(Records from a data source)
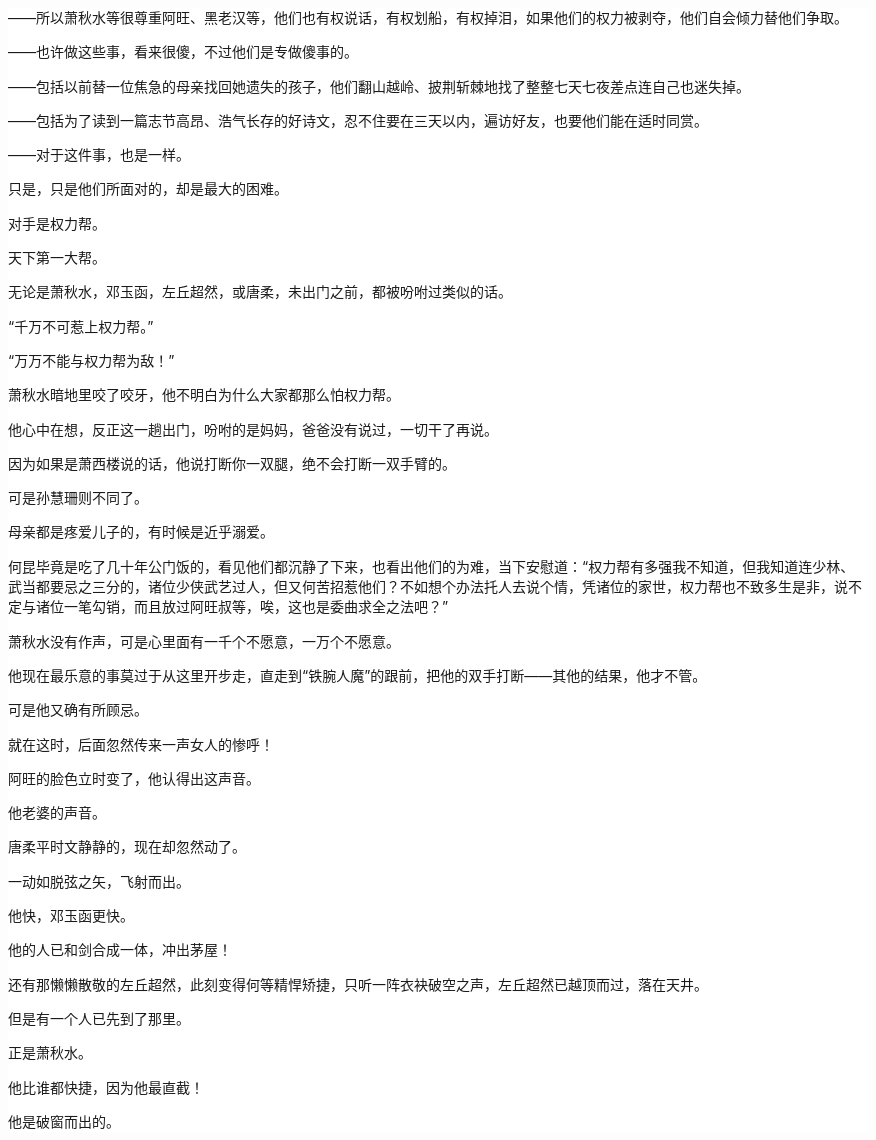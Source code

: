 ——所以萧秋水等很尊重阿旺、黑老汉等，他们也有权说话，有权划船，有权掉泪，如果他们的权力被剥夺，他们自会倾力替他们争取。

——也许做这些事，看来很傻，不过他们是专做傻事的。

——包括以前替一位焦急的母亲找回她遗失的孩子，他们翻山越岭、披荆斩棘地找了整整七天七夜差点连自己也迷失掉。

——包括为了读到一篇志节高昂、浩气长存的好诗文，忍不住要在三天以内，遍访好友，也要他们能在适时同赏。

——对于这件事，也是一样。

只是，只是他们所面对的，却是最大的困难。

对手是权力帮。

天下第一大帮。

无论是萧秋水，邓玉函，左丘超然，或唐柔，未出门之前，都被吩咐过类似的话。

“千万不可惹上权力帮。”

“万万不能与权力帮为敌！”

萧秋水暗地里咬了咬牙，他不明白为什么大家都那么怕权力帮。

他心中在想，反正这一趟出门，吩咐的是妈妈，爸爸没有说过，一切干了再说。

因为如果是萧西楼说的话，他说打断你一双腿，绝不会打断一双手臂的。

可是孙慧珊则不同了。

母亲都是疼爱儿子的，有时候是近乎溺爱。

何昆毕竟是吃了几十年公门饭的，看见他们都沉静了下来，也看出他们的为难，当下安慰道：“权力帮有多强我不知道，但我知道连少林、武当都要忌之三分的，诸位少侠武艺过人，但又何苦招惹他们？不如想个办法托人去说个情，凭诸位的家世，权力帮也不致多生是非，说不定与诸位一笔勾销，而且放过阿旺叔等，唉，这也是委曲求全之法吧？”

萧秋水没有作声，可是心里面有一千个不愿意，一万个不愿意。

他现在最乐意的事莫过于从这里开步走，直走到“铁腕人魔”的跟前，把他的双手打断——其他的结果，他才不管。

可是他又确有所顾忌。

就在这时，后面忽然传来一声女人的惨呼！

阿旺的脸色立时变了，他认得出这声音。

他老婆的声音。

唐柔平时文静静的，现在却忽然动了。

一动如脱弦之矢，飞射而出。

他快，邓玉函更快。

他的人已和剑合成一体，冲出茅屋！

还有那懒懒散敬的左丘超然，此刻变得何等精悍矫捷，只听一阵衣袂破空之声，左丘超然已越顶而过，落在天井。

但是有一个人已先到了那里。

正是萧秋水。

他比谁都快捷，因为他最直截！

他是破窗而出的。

__TASK INSTRUCTIONS__. Produce an exact repeat of the lines from the one containing "何昆毕竟是吃了几十年公门饭的" through the last line of the data, and nothing more.

__SOLUTION FOR THIS EXERCISE__.
何昆毕竟是吃了几十年公门饭的，看见他们都沉静了下来，也看出他们的为难，当下安慰道：“权力帮有多强我不知道，但我知道连少林、武当都要忌之三分的，诸位少侠武艺过人，但又何苦招惹他们？不如想个办法托人去说个情，凭诸位的家世，权力帮也不致多生是非，说不定与诸位一笔勾销，而且放过阿旺叔等，唉，这也是委曲求全之法吧？”

萧秋水没有作声，可是心里面有一千个不愿意，一万个不愿意。

他现在最乐意的事莫过于从这里开步走，直走到“铁腕人魔”的跟前，把他的双手打断——其他的结果，他才不管。

可是他又确有所顾忌。

就在这时，后面忽然传来一声女人的惨呼！

阿旺的脸色立时变了，他认得出这声音。

他老婆的声音。

唐柔平时文静静的，现在却忽然动了。

一动如脱弦之矢，飞射而出。

他快，邓玉函更快。

他的人已和剑合成一体，冲出茅屋！

还有那懒懒散敬的左丘超然，此刻变得何等精悍矫捷，只听一阵衣袂破空之声，左丘超然已越顶而过，落在天井。

但是有一个人已先到了那里。

正是萧秋水。

他比谁都快捷，因为他最直截！

他是破窗而出的。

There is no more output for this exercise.